Александр Шаров, который начинал как журналист, который прославился в 60-е годы своими очерками в «Новом мире», прежде всего, о Януше Корчаке, которого он первый начал популяризировать в Советском союзе. Александр Шаров был гениальным фантастом и сказочником и, может быть, поскольку книги, прочитанные в детстве, играют наибольшую роль в нашей жизни и имеют на нас самое большое и не всегда объяснимое влияние, а я, как человек, сформировался в основном на чтении книг Шарова. Это странно признать, что столько я читал в детстве классики русской, а самое большое влияние на меня оказывал этот мало кому известный, очень избирательно любимый, но очень крепко любимый немногими выдающийся советский сказочник. Он как-то на каждый возраст годился. В совсем раннем детстве я читал «Приключения еженьки и нарисованных человечков» или «Мальчик Одуванчик и три ключика», наверное, самую грустную сказку когда-либо написанную, я и сейчас ее, честно говоря, без слез с трудом буду читать вслух, если придется.
А он вообще-то, я немножко про него расскажу потом, он был друг и любимый собутыльник Платонова и Гроссмана, они дружили втроем, три советских неофициальных писателя.
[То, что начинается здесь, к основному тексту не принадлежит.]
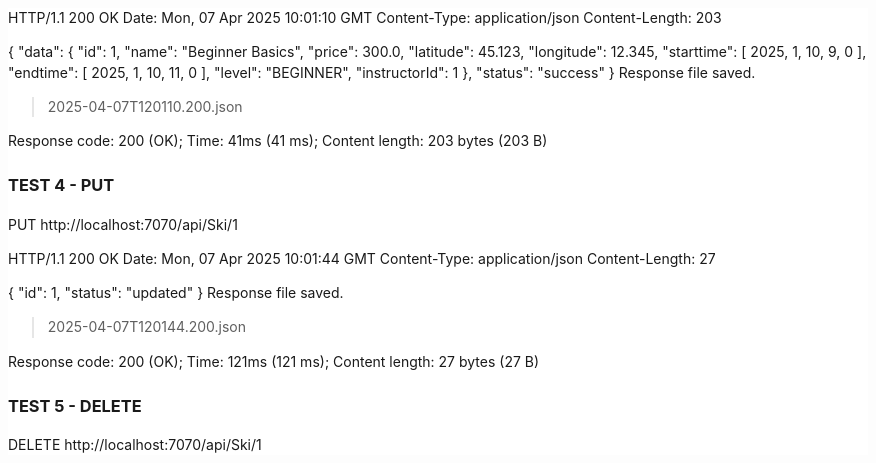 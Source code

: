 HTTP/1.1 200 OK
Date: Mon, 07 Apr 2025 10:01:10 GMT
Content-Type: application/json
Content-Length: 203

{
"data": {
"id": 1,
"name": "Beginner Basics",
"price": 300.0,
"latitude": 45.123,
"longitude": 12.345,
"starttime": [
2025,
1,
10,
9,
0
],
"endtime": [
2025,
1,
10,
11,
0
],
"level": "BEGINNER",
"instructorId": 1
},
"status": "success"
}
Response file saved.
> 2025-04-07T120110.200.json

Response code: 200 (OK); Time: 41ms (41 ms); Content length: 203 bytes (203 B)

### TEST 4 - PUT
PUT http://localhost:7070/api/Ski/1

HTTP/1.1 200 OK
Date: Mon, 07 Apr 2025 10:01:44 GMT
Content-Type: application/json
Content-Length: 27

{
"id": 1,
"status": "updated"
}
Response file saved.
> 2025-04-07T120144.200.json

Response code: 200 (OK); Time: 121ms (121 ms); Content length: 27 bytes (27 B)

### TEST 5 - DELETE
DELETE http://localhost:7070/api/Ski/1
Платонову хотя бы после смерти повезло, а Гроссман, к сожалению, при жизни не увидел напечатанной свою главную вещь, а Шаров, хотя почти все напечатал, кроме лучшего романа, но тоже оставался как-то в тени и спасался в детской литературе. А, между тем, у него были книги и для подростков, которые тоже очень сильно на меня действовали: «Повесть о десяти ошибках», воспоминания о МОПШКе, московской школе 20-х годов. И, конечно, для подростков, а не для детей его более серьезные сказки: «Володя и дядя Алеша», «Человек-Горошина и Простак», самая моя любимая — «Звездный пастух и Ниночка», о том, что ночью обязательно наступает тайный час, во время которого засыпают все, даже мать у постели больного ребенка, даже медсестра у постели раненого, даже часовой на посту. Каждой ночью есть один час, когда все обязательно засыпают, нельзя провести ночь бодрствуя, всегда обязательно заснешь, это такая из детских моих фантазий очень любимых.
А потом уже для подростков более зрелый и совсем взрослый Шаров — это «Жизнь Василия Курки», поразительная военная повесть, очень страшная. Или замечательные фантастические повести «Остров Пирроу» — замечательный памфлет. Аркадий Стругацкий умудрился его напечатать, протащить эту совершенно антисоветскую вещь в сборник фантастики 1965 года он сумел, написав, что это остроумная антифашистская повесть. Под это дело она была напечатана.
Я помню, что мы с замечательным публицистом Юрой Амосовым опознали друг друга, потому что оба помнили «Остров Пирроу», там: «Слава, слава полистерону, хоть святому, но живому». Это удивительная повесть такая, с очень хитрой метафорой в центре. Сейчас «Остров Пирроу» переиздан, и вы можете детям его купить, там на одном острове этом, затерянном где-то в Тихом океане, открыли удивительные воды минеральные, которые позволяют кристаллизоваться внутри человека правильным камням, превратить камни в почках, камни в печени и камни за пазухой в драгоценные камни, надо только правильно подбирать эту воду. Там очень много замечательных метафор и абсолютное буйство такое издевательской фантазии.
А еще больше нравилась мне тогда же одна из старых рукописей из этого цикла, история о том, как человек научился подслушивать мысли животных, вернее, не подслушивать, а с помощью специального датчика их снимать. И он был уверен, что с ростом, например, щуки у щуки должны расти гуманизм и сознательность. Он подслушал мысли совсем молодой щуки, которая повторяла только: «Я хочу съесть карася, я хочу съесть карася», а потом подслушивал щуку уже пожилую, уже столетнюю, уже мудрую, и вместо мудрости веков услышал только повторяемость и невероятно интенсивную мысль: «Я хочу съесть карася, я хочу съесть карася». Это сразу очень сильно скорректировало некоторое мое представление о нравственном прогрессе.
И вообще Шаров своей сентиментальностью, иногда жестокостью, иногда едкостью очень на меня сильно действовал. И больше всего, пожалуй, уже взрослым человеком я любил его повесть 1964 года «Хмелев и Лида», повесть о том, как медсестра после войны взяла в больнице парализованного майора, взяла его к себе, не потому что пожалела, а потому что абстрактно, умозрительно понимала, что надо так сделать. И ей ужасный героизм виделся в своем поступке. И о том, как они возненавидели друг друга, как она его, а он ее. И единственным ее утешением оставался соседский мальчик, которому он вырезал игрушки. Думаю, что более откровенной и более жуткой повести о механизмах советского героизма никто еще не написал, как такое умозрительное добро, которое начинает убивать, потому что оно лицемерное, неискреннее.